By Rebecca Howard
July 12 (BusinessDesk) - The New Zealand dollar held its gains on expectations stronger-than-expected US inflation data won't prevent a rate cut there later this month.
The kiwi was trading at 66.66 US cents at 8am in Wellington from 66.67 US cents at 5pm. The trade-weighted index was at 72.91 from 72.85.
The US consumer price index - excluding the volatile food and energy components - rose 0.3 percent in June, versus an expected 0.2 percent. Annual core inflation was 2.1 percent.
While the data pointed to some signs of a pick-up in underlying inflation it is "unlikely to have changed Fed officials’ minds” regarding pending rate cuts, said Capital Economics.
It noted that the minutes of the June meeting released this week showed "many" Fed officials had seen a stronger case for looser monetary policy in the near term. This reinforced Federal Reserve chair Jerome Powell's testimony this week that seemed to point to a July rate cut.

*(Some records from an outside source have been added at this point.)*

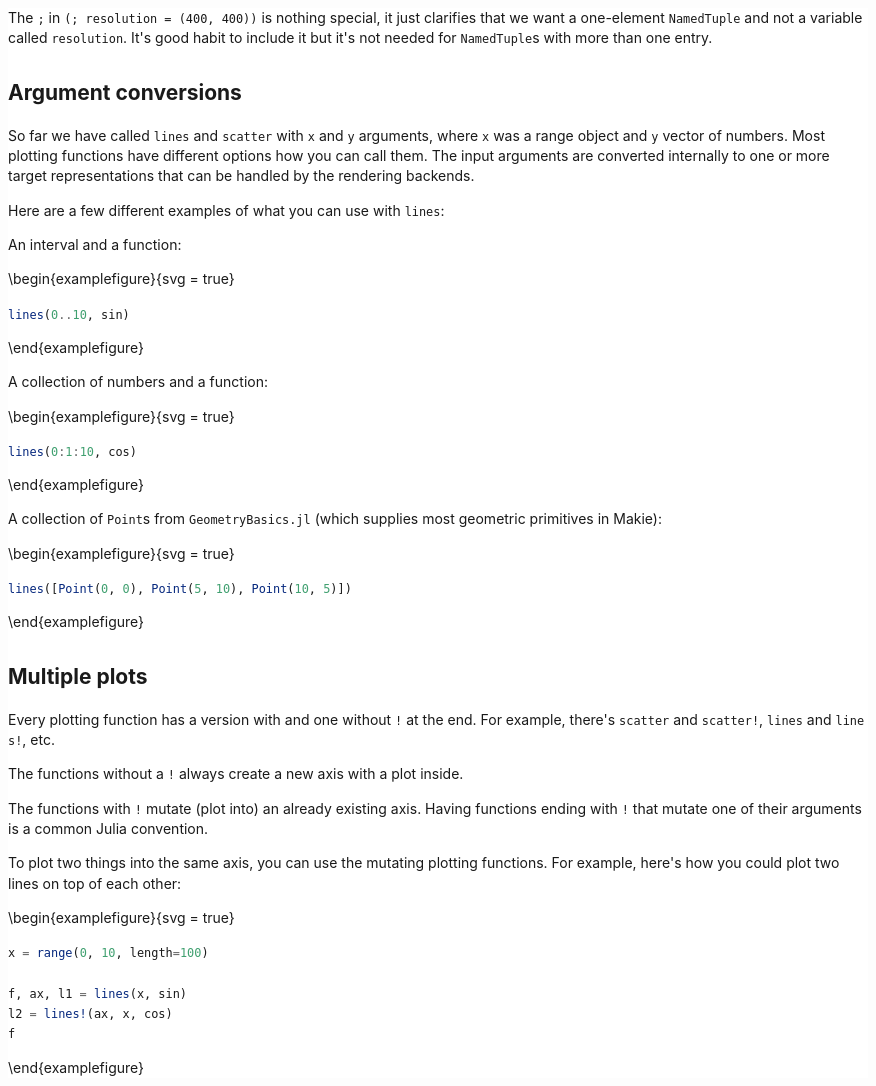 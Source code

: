 The `;` in `(; resolution = (400, 400))` is nothing special, it just clarifies that we want a one-element `NamedTuple` and not a variable called `resolution`.
It's good habit to include it but it's not needed for `NamedTuple`s with more than one entry.

## Argument conversions

So far we have called `lines` and `scatter` with `x` and `y` arguments, where `x` was a range object and `y` vector of numbers.
Most plotting functions have different options how you can call them.
The input arguments are converted internally to one or more target representations that can be handled by the rendering backends.

Here are a few different examples of what you can use with `lines`:

An interval and a function:

\begin{examplefigure}{svg = true}
```julia
lines(0..10, sin)
```
\end{examplefigure}

A collection of numbers and a function:

\begin{examplefigure}{svg = true}
```julia
lines(0:1:10, cos)
```
\end{examplefigure}

A collection of `Point`s from `GeometryBasics.jl` (which supplies most geometric primitives in Makie):

\begin{examplefigure}{svg = true}
```julia
lines([Point(0, 0), Point(5, 10), Point(10, 5)])
```
\end{examplefigure}


## Multiple plots

Every plotting function has a version with and one without `!` at the end.
For example, there's `scatter` and `scatter!`, `lines` and `lines!`, etc.

The functions without a `!` always create a new axis with a plot inside.

The functions with `!` mutate (plot into) an already existing axis.
Having functions ending with `!` that mutate one of their arguments is a common Julia convention.

To plot two things into the same axis, you can use the mutating plotting functions.
For example, here's how you could plot two lines on top of each other:

\begin{examplefigure}{svg = true}
```julia
x = range(0, 10, length=100)

f, ax, l1 = lines(x, sin)
l2 = lines!(ax, x, cos)
f
```
\end{examplefigure}
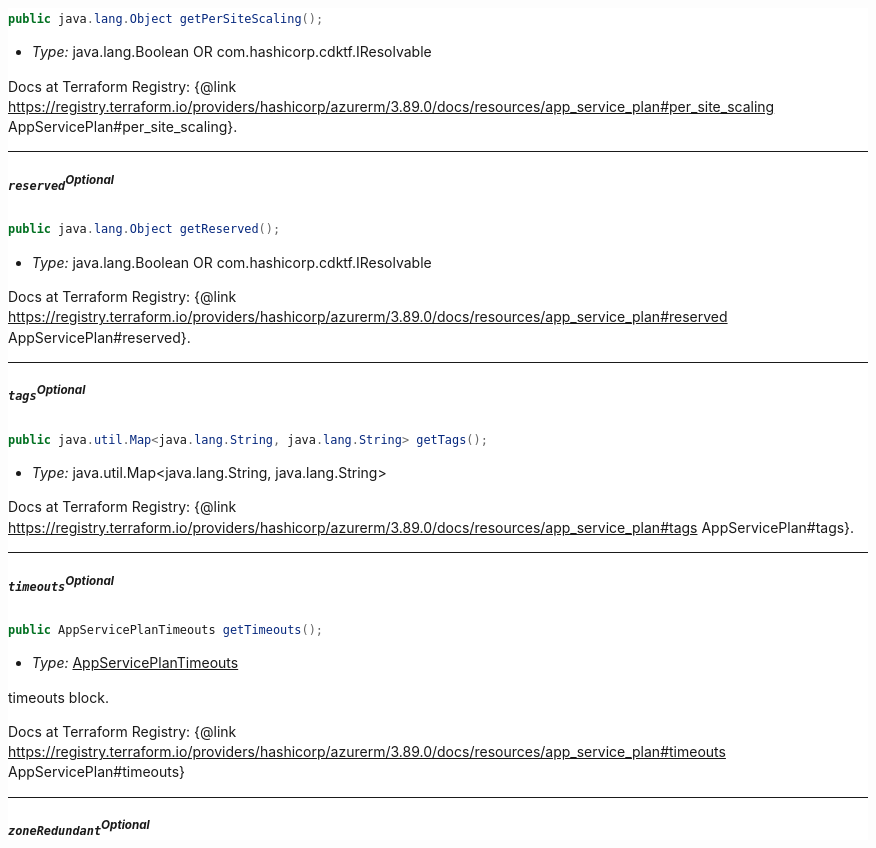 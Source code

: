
 ```java
public java.lang.Object getPerSiteScaling();
```

- *Type:* java.lang.Boolean OR com.hashicorp.cdktf.IResolvable

Docs at Terraform Registry: {@link https://registry.terraform.io/providers/hashicorp/azurerm/3.89.0/docs/resources/app_service_plan#per_site_scaling AppServicePlan#per_site_scaling}.

---

##### `reserved`<sup>Optional</sup> <a name="reserved" id="@cdktf/provider-azurerm.appServicePlan.AppServicePlanConfig.property.reserved"></a>

```java
public java.lang.Object getReserved();
```

- *Type:* java.lang.Boolean OR com.hashicorp.cdktf.IResolvable

Docs at Terraform Registry: {@link https://registry.terraform.io/providers/hashicorp/azurerm/3.89.0/docs/resources/app_service_plan#reserved AppServicePlan#reserved}.

---

##### `tags`<sup>Optional</sup> <a name="tags" id="@cdktf/provider-azurerm.appServicePlan.AppServicePlanConfig.property.tags"></a>

```java
public java.util.Map<java.lang.String, java.lang.String> getTags();
```

- *Type:* java.util.Map<java.lang.String, java.lang.String>

Docs at Terraform Registry: {@link https://registry.terraform.io/providers/hashicorp/azurerm/3.89.0/docs/resources/app_service_plan#tags AppServicePlan#tags}.

---

##### `timeouts`<sup>Optional</sup> <a name="timeouts" id="@cdktf/provider-azurerm.appServicePlan.AppServicePlanConfig.property.timeouts"></a>

```java
public AppServicePlanTimeouts getTimeouts();
```

- *Type:* <a href="#@cdktf/provider-azurerm.appServicePlan.AppServicePlanTimeouts">AppServicePlanTimeouts</a>

timeouts block.

Docs at Terraform Registry: {@link https://registry.terraform.io/providers/hashicorp/azurerm/3.89.0/docs/resources/app_service_plan#timeouts AppServicePlan#timeouts}

---

##### `zoneRedundant`<sup>Optional</sup> <a name="zoneRedundant" id="@cdktf/provider-azurerm.appServicePlan.AppServicePlanConfig.property.zoneRedundant"></a>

Kiwibank trader Mike Shirley also noted that the Federal Reserve focuses on core personal consumption expenditures - or PCE - for monetary policy. The core PCE price index increased 1.6 percent year-on-year in May and has undershot its target this year.
Expectations that the Federal Reserve would cut rates by at least 25 basis points at the end of the month were solidified when Powell reiterated his previous day's comments in testimony before the Senate Banking Committee overnight.
“Despite US inflation rising by more than expected in June, markets remain firm on their expectation of a 25bp cut at the July FOMC meeting after Fed chair Powell maintained his easing bias overnight,” said ANZ Bank FX/rates strategist Sandeep Parekh.
According to the CME Group's FedWatch Tool, there is now a 20.4 percent chance of a 50 basis-point rate cut and a 79.6 percent chance of a 25 point cut. Yesterday, there was a 31 percent chance of a steeper cut.
Kiwibank's Shirley noted that the European Central Bank also showed a dovish easing bias in minutes from its latest meeting. Members were “fully on board for the idea of additional monetary policy stimulus.”
The kiwi dollar traded at 59.22 euro cents from 59.12 late yesterday.
It was at 95.53 Australian cents from 95.54, at 53.19 British pence from 53.18, 72.27 yen from 71.95, and at 4.5777 Chinese yuan from 4.5763.